Work instruction: Take the data below and copy exactly the lines starting at the one with "interest for cloud</h1>" and finishing at the one with "1 Product Popularity", both included.

Material for the task:
____________

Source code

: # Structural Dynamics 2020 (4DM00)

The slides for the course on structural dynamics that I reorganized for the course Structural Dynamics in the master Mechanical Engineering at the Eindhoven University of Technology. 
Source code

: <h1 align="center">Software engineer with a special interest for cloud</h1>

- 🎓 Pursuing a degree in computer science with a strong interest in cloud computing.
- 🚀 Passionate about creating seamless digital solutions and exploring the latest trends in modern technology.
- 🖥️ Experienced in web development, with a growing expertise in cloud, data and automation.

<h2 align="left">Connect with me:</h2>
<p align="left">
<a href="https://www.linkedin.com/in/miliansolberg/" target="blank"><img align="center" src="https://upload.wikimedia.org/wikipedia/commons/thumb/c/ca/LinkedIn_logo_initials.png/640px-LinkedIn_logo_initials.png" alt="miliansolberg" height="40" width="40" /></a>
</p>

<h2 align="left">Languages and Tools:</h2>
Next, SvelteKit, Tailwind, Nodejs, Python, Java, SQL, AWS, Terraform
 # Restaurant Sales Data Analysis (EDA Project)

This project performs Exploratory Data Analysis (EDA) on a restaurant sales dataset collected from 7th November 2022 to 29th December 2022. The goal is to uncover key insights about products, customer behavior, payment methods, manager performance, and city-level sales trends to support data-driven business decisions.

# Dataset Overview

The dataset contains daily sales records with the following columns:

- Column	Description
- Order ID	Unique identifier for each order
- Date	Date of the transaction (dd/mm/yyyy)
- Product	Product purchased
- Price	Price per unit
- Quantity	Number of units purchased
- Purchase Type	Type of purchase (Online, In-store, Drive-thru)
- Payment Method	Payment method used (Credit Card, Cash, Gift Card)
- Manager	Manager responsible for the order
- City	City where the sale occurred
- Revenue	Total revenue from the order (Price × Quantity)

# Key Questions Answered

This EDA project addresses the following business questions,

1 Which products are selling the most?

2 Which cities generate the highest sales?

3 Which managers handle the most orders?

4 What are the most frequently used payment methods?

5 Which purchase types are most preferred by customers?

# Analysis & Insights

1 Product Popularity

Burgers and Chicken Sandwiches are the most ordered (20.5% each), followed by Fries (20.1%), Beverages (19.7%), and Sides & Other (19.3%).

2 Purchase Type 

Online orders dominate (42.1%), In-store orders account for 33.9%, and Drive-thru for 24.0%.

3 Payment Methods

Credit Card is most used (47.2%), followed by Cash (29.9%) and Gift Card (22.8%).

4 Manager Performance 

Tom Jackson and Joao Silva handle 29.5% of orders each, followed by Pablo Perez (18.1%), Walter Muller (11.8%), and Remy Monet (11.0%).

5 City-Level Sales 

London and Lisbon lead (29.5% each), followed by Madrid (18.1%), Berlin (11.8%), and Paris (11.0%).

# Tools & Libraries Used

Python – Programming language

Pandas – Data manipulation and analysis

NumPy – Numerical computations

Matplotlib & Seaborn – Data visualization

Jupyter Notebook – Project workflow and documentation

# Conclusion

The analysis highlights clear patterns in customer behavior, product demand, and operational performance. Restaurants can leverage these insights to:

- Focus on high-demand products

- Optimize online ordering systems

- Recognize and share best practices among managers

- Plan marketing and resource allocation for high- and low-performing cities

____________

Response:
: <h1 align="center">Software engineer with a special interest for cloud</h1>

- 🎓 Pursuing a degree in computer science with a strong interest in cloud computing.
- 🚀 Passionate about creating seamless digital solutions and exploring the latest trends in modern technology.
- 🖥️ Experienced in web development, with a growing expertise in cloud, data and automation.

<h2 align="left">Connect with me:</h2>
<p align="left">
<a href="https://www.linkedin.com/in/miliansolberg/" target="blank"><img align="center" src="https://upload.wikimedia.org/wikipedia/commons/thumb/c/ca/LinkedIn_logo_initials.png/640px-LinkedIn_logo_initials.png" alt="miliansolberg" height="40" width="40" /></a>
</p>

<h2 align="left">Languages and Tools:</h2>
Next, SvelteKit, Tailwind, Nodejs, Python, Java, SQL, AWS, Terraform
 # Restaurant Sales Data Analysis (EDA Project)

This project performs Exploratory Data Analysis (EDA) on a restaurant sales dataset collected from 7th November 2022 to 29th December 2022. The goal is to uncover key insights about products, customer behavior, payment methods, manager performance, and city-level sales trends to support data-driven business decisions.

# Dataset Overview

The dataset contains daily sales records with the following columns:

- Column	Description
- Order ID	Unique identifier for each order
- Date	Date of the transaction (dd/mm/yyyy)
- Product	Product purchased
- Price	Price per unit
- Quantity	Number of units purchased
- Purchase Type	Type of purchase (Online, In-store, Drive-thru)
- Payment Method	Payment method used (Credit Card, Cash, Gift Card)
- Manager	Manager responsible for the order
- City	City where the sale occurred
- Revenue	Total revenue from the order (Price × Quantity)

# Key Questions Answered

This EDA project addresses the following business questions,

1 Which products are selling the most?

2 Which cities generate the highest sales?

3 Which managers handle the most orders?

4 What are the most frequently used payment methods?

5 Which purchase types are most preferred by customers?

# Analysis & Insights

1 Product Popularity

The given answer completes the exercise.